■ Material for this exercise ■
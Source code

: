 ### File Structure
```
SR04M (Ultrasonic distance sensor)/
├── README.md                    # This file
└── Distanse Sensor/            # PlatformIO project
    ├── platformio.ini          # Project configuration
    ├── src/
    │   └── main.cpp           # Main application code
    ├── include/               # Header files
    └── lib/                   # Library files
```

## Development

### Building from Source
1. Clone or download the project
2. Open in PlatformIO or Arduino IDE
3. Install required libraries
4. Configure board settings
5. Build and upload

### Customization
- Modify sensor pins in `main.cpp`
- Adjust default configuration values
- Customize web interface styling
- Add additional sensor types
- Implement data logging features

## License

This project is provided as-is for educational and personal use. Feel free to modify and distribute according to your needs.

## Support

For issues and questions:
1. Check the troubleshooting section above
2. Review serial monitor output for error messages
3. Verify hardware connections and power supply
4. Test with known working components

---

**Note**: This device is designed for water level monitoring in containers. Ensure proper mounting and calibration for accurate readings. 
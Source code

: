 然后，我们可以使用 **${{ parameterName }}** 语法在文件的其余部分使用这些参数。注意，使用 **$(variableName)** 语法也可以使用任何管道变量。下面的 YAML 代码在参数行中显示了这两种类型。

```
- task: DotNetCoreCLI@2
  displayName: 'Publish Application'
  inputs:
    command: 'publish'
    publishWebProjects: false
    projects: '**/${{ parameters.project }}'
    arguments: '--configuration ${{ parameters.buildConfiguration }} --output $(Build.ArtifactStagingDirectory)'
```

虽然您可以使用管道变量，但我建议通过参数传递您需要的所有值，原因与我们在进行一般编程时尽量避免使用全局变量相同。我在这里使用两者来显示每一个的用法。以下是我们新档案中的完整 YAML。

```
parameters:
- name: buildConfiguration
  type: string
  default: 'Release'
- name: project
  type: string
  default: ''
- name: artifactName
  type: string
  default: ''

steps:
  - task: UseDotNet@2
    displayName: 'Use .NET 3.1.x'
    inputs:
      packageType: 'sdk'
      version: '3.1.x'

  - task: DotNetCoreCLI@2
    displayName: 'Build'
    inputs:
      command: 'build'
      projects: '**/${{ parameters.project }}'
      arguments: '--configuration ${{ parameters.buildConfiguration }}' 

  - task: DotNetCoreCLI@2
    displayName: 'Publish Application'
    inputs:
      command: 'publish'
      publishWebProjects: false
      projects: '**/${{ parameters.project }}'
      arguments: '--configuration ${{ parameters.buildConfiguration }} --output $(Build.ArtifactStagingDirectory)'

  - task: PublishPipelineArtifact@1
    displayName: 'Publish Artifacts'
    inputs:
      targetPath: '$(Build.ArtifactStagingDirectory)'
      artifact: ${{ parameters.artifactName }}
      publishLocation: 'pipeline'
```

■ Assigned task ■
Copy each line of the material where "publishWebProjects" is found.

■ Your response ■
    publishWebProjects: false
      publishWebProjects: false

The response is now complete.